= Activity =
Only lines containing the string "will" belong in the answer; copy all of them from the entries.
====================
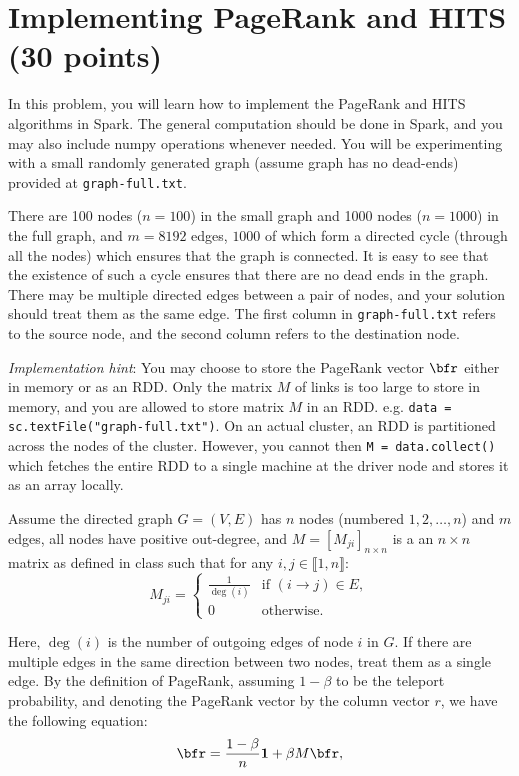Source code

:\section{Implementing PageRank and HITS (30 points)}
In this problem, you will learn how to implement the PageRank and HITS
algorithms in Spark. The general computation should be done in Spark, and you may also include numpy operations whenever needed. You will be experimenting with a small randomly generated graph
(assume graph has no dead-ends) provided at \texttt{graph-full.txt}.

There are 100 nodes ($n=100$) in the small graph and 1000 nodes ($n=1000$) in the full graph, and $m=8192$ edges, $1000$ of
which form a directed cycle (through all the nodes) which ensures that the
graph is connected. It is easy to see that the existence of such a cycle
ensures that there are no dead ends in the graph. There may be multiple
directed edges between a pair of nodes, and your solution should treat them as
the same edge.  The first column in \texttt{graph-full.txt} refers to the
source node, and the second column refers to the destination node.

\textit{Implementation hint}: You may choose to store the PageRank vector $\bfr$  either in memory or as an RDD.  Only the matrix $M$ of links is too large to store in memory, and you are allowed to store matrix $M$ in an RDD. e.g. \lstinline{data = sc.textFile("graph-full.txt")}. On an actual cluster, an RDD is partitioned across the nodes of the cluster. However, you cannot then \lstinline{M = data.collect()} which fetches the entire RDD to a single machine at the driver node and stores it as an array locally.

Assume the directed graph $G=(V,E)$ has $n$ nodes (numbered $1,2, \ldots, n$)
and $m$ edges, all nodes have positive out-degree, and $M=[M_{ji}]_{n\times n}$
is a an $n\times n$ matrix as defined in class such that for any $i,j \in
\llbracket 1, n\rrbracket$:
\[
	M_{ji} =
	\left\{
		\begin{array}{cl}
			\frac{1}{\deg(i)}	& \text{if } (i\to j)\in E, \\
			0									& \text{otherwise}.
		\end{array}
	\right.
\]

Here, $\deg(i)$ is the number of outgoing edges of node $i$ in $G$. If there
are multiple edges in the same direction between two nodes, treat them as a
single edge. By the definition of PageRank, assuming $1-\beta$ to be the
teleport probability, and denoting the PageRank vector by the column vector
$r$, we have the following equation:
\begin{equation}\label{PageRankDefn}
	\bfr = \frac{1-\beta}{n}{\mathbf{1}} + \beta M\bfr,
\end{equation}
====================
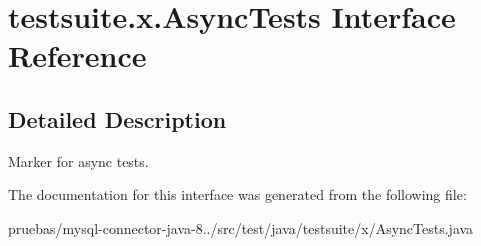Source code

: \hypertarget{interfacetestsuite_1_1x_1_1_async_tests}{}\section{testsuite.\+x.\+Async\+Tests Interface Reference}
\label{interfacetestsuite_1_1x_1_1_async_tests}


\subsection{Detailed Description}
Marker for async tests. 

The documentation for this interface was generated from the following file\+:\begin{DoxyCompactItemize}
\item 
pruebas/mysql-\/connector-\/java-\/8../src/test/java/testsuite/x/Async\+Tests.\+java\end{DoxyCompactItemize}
====================
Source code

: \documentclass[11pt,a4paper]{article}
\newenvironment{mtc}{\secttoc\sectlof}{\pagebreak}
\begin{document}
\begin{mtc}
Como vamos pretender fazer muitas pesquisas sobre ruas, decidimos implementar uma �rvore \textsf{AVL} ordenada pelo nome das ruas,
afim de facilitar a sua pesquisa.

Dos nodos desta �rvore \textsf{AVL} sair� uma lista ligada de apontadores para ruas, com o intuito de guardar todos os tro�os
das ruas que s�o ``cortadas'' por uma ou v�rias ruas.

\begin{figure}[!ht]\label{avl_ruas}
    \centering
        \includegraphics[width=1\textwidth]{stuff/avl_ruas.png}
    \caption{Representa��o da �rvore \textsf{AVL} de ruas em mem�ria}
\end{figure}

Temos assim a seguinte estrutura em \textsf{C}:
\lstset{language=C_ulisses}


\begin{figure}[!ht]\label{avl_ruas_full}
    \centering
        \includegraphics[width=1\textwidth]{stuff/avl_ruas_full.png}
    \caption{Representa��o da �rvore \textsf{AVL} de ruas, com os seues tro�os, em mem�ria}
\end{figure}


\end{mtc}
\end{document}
====================
= Your response =
In this problem, you will learn how to implement the PageRank and HITS
algorithms in Spark. The general computation should be done in Spark, and you may also include numpy operations whenever needed. You will be experimenting with a small randomly generated graph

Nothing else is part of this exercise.